Task prompt :: Sift through the material below and return the lines with "directory".

Data shown ::
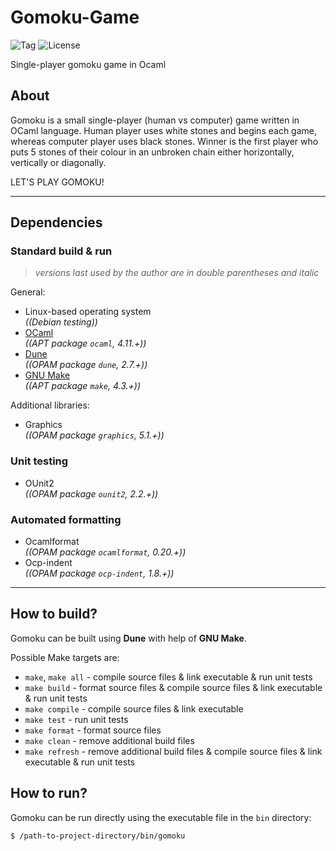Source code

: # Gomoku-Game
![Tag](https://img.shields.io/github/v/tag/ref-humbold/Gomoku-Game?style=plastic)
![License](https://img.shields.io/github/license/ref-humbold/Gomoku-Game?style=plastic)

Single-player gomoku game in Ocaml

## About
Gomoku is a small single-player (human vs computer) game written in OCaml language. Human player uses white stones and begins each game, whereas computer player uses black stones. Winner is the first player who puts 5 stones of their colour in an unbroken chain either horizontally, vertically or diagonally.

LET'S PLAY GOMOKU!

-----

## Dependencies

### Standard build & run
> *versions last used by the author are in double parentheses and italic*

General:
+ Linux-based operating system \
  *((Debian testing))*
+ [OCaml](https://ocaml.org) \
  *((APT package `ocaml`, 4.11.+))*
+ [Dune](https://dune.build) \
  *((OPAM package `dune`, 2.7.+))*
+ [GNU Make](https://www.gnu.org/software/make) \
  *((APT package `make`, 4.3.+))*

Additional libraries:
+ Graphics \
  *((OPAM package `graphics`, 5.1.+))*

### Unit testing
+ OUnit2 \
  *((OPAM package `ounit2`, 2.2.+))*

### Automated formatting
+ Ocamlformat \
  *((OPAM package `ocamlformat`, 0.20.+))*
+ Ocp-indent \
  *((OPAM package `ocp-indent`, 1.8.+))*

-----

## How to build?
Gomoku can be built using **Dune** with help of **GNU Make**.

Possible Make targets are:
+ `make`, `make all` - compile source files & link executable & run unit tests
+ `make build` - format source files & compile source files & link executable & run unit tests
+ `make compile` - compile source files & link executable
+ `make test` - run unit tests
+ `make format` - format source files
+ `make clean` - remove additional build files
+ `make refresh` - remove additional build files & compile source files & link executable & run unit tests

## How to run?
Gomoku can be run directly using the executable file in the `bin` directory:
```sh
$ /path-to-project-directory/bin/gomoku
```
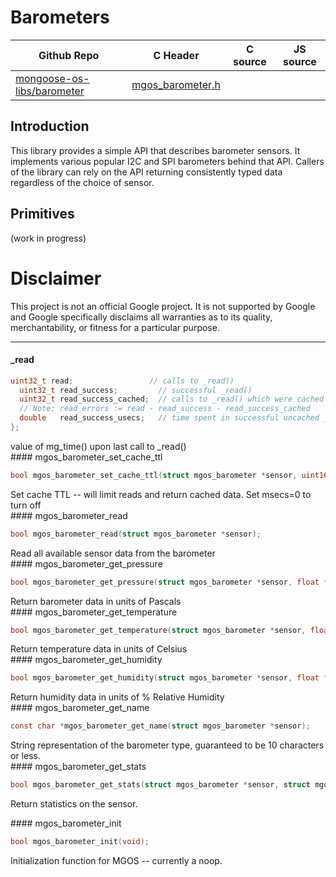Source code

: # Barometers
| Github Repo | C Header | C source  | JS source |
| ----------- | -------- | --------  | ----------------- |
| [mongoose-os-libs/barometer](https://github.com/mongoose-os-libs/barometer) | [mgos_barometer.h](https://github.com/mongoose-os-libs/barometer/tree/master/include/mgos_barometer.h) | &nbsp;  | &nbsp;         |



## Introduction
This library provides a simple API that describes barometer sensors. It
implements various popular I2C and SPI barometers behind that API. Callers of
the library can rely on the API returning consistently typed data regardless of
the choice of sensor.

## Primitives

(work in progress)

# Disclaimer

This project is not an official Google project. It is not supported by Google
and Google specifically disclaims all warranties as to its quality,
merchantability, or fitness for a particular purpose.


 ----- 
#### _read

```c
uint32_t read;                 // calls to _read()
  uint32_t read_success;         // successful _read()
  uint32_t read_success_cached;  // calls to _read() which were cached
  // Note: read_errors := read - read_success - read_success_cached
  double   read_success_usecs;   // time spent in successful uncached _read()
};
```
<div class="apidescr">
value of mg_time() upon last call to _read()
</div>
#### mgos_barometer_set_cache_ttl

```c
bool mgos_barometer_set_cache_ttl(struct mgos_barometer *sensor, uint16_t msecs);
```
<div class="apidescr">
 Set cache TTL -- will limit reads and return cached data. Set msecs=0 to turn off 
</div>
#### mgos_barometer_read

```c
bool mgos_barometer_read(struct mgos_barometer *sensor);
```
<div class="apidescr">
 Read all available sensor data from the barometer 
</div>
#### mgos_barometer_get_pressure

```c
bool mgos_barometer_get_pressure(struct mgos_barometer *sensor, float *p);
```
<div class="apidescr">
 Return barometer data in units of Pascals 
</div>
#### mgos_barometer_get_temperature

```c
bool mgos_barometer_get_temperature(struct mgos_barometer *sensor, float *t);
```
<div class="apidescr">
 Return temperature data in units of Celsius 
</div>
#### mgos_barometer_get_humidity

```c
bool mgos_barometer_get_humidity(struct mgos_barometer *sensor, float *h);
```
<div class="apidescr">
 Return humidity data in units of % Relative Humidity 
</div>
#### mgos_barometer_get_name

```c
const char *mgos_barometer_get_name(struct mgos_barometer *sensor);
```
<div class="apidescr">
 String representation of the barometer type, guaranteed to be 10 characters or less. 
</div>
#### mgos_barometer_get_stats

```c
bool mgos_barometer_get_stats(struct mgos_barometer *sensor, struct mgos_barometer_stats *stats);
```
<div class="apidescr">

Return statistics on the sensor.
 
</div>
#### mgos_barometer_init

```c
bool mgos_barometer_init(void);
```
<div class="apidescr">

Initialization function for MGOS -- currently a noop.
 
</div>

* * *

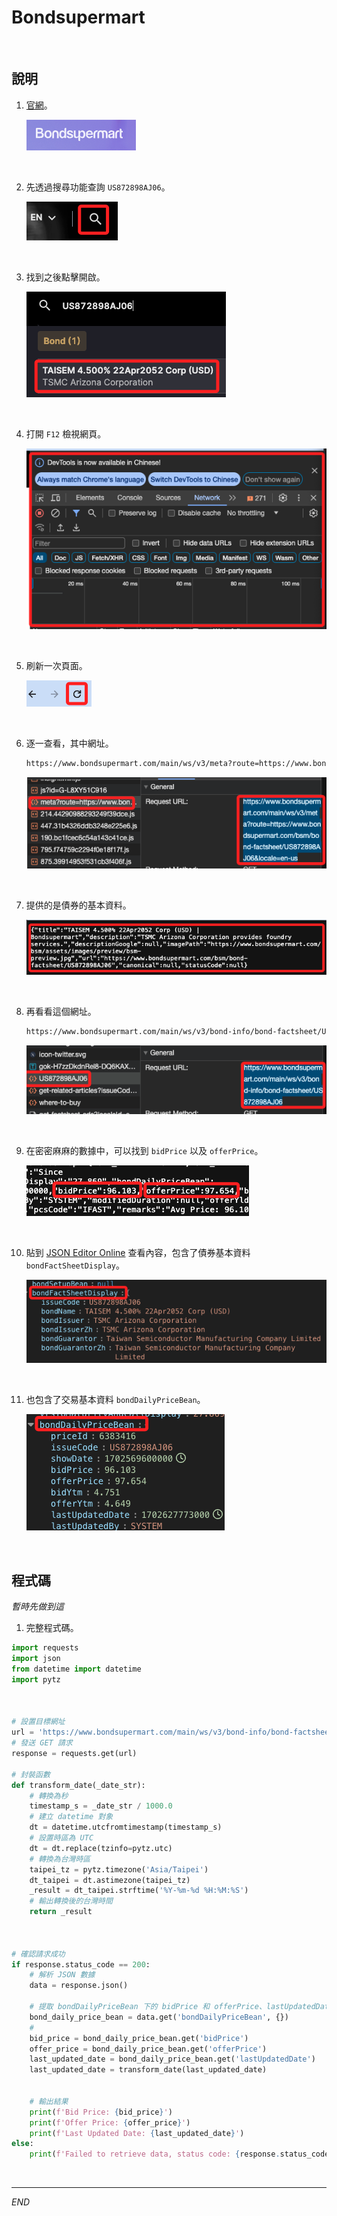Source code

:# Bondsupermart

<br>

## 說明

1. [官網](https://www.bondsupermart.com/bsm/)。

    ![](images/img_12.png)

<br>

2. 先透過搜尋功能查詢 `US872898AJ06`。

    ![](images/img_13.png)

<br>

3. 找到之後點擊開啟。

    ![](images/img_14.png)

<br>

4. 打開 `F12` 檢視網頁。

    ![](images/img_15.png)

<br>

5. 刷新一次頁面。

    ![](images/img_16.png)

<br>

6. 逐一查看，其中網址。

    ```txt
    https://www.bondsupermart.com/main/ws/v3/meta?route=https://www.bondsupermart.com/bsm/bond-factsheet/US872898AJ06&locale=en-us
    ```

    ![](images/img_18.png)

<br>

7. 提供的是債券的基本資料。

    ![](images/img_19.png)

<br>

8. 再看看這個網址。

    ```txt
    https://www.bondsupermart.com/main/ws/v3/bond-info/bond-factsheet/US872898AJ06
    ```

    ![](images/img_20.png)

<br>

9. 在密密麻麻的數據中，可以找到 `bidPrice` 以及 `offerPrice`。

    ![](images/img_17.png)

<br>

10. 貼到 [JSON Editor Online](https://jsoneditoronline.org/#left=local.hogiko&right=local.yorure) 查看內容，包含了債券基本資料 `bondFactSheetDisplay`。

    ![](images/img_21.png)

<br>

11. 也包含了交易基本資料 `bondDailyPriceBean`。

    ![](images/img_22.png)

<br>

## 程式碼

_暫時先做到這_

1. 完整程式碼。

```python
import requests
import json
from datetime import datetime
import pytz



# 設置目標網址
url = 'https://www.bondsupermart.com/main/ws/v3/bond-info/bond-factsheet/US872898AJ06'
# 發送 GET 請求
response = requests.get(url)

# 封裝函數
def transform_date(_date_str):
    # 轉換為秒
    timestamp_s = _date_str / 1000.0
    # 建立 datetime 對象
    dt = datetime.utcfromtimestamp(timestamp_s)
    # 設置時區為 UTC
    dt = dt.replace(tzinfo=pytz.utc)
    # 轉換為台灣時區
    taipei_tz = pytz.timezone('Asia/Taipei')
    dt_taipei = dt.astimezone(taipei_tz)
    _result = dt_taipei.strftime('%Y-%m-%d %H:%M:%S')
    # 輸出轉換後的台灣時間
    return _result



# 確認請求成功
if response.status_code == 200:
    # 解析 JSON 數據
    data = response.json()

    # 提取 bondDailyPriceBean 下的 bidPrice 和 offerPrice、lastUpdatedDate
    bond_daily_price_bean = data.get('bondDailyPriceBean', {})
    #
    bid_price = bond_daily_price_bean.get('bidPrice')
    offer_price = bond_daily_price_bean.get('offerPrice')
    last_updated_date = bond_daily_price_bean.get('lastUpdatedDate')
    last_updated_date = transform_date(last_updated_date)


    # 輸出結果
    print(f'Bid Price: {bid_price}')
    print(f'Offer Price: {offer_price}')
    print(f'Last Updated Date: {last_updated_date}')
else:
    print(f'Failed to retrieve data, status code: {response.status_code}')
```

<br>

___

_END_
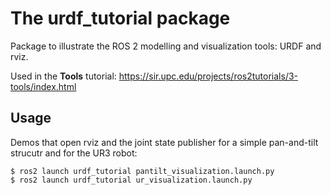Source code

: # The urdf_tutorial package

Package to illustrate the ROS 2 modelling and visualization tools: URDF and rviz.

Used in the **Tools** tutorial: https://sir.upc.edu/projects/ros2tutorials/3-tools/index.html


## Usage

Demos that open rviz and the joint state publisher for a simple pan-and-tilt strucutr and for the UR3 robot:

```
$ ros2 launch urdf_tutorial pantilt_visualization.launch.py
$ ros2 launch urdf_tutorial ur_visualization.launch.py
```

---

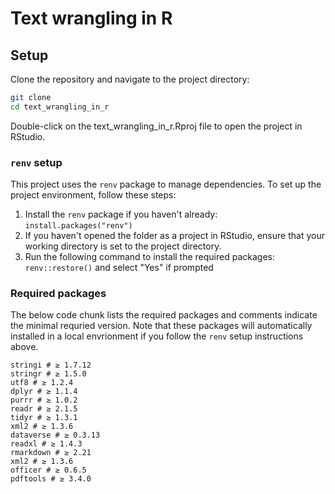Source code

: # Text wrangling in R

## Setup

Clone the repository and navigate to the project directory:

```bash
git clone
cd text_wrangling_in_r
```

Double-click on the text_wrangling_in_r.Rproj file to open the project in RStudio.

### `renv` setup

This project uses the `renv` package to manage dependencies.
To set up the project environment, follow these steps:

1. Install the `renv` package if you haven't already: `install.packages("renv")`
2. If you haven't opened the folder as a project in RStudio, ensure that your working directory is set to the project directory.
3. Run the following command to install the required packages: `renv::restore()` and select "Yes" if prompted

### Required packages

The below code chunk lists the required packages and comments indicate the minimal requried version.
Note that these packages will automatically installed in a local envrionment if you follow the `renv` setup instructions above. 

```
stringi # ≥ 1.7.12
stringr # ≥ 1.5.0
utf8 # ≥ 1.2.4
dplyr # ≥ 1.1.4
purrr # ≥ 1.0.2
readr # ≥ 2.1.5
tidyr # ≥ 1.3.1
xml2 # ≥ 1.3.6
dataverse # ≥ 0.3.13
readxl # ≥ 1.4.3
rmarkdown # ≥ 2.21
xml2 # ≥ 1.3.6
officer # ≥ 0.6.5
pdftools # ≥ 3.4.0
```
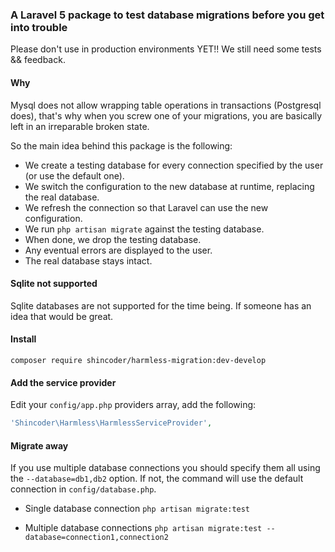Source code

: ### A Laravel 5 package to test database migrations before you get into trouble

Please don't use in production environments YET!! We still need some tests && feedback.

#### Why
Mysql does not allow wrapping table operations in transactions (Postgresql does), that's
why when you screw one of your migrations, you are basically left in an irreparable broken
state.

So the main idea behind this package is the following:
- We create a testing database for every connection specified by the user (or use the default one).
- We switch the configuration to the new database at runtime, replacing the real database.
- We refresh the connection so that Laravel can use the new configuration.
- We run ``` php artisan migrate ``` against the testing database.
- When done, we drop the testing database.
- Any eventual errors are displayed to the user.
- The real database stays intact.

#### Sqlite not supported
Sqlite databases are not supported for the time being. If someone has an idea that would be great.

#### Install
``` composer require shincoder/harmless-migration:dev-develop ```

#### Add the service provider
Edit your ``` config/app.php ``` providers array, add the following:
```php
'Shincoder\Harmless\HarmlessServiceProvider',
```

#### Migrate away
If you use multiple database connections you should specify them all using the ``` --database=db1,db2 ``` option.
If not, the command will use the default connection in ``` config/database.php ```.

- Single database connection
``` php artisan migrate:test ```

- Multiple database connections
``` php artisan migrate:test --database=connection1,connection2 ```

Written response ::
Gomoku can be run directly using the executable file in the `bin` directory:
$ /path-to-project-directory/bin/gomoku
Clone the repository and navigate to the project directory:
2. If you haven't opened the folder as a project in RStudio, ensure that your working directory is set to the project directory.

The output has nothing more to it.